Ils sont capables d’induire des lésions digestives par un mécanisme de
cytotoxicité dépendante des anticorps et par activation du complément.
L’immunité cellulaire est aussi fortement impliquée et il existe une forte
expansion dans les muqueuses des lymphocytes T intraépithéliaux capables de
sécréter des cytokines, en particulier l’interferon-gamma.

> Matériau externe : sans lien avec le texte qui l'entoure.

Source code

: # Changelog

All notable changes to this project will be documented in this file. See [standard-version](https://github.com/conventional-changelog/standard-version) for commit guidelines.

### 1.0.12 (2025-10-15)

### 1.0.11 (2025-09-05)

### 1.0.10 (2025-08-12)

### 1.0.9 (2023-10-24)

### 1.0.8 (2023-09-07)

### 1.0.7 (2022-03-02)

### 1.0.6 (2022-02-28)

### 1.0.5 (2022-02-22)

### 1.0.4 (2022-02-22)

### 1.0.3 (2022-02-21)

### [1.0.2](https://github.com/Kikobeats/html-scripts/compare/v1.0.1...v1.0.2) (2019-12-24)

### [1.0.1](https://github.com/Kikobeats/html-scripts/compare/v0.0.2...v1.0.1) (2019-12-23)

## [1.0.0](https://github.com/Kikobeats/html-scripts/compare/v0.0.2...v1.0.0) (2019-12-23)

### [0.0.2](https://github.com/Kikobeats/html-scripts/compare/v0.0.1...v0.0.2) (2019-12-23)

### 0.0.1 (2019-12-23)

L’activation cellulaires (macrophages, lymphocytes, plasmocytes) et la synthèse
locale de cytokines sont responsables des lésions histologiques observées. Il
existe aussi une susceptibilité génétique à la MC et la plupart des patients
sont porteurs d’un phénotype HLA-DQ2 et DR3 (ou, pour ceux n’exprimant pas le DR3, les HLA-DR7 et DR5).
La forme classique est celle d’une diarrhée
chronique d’intensité variable avec stéatorrhée macroscopique. Elle est
associée à un syndrome de malabsorption,
une perte de poids et de fréquentes douleurs abdominales et/ou météorisme
abdominal. Cette forme correspond généralement à une atteinte étendue de
l’intestin grêle. Il n’est pas rare que la MC ait une présentation extra-digestive avec des symptômes digestifs discrets
voire absents. Il peut alors exister des manifestations articulaires (arthrites
périphériques), des manifestations neurologiques (état démentiel, épilepsie,
affections démyélinisante et polyneuropathie), une élévation des transaminases
hépatiques, une aphtose récurrente, une ostéopénie, une dermite herpétiforme
(la MC s’observe dans 75% des cas chez les patients atteints de dermatite
herpétiforme), une aménorrhée primaire ou secondaire et une anémie microcytaire
par carence en fer ou macrocytaire par carence en folate. Cette forme
correspond, en général, à une atteinte limitée du grêle proximal.
L’évaluation biologique
révèle le plus souvent des signes de malabsorption d’intensité variable;
hypocholestérolémie, hypocalcémie, hypokaliémie, hypoalbuminémie, baisse du
temps de prothrombine…
La MC s’accompagne de trois
types principaux d’anticorps : les
anticorps anti-gliadine, les AAc anti-endomysium des fibres musculaires lisses
et les anti-transglutaminase tissulaire. Ces anticorps peuvent être d’isotype G
ou A. Il faut penser au déficit sélectif en immunoglobuline A qui peut
provoquer des faux négatifs dans la sérologie pour les anticorps d’isotypes
A... Les taux de ces anticorps
diminuent sous régime sans gluten et sont indirectement un bon moyen
d’apprécier la bonne observance du régime par le patient.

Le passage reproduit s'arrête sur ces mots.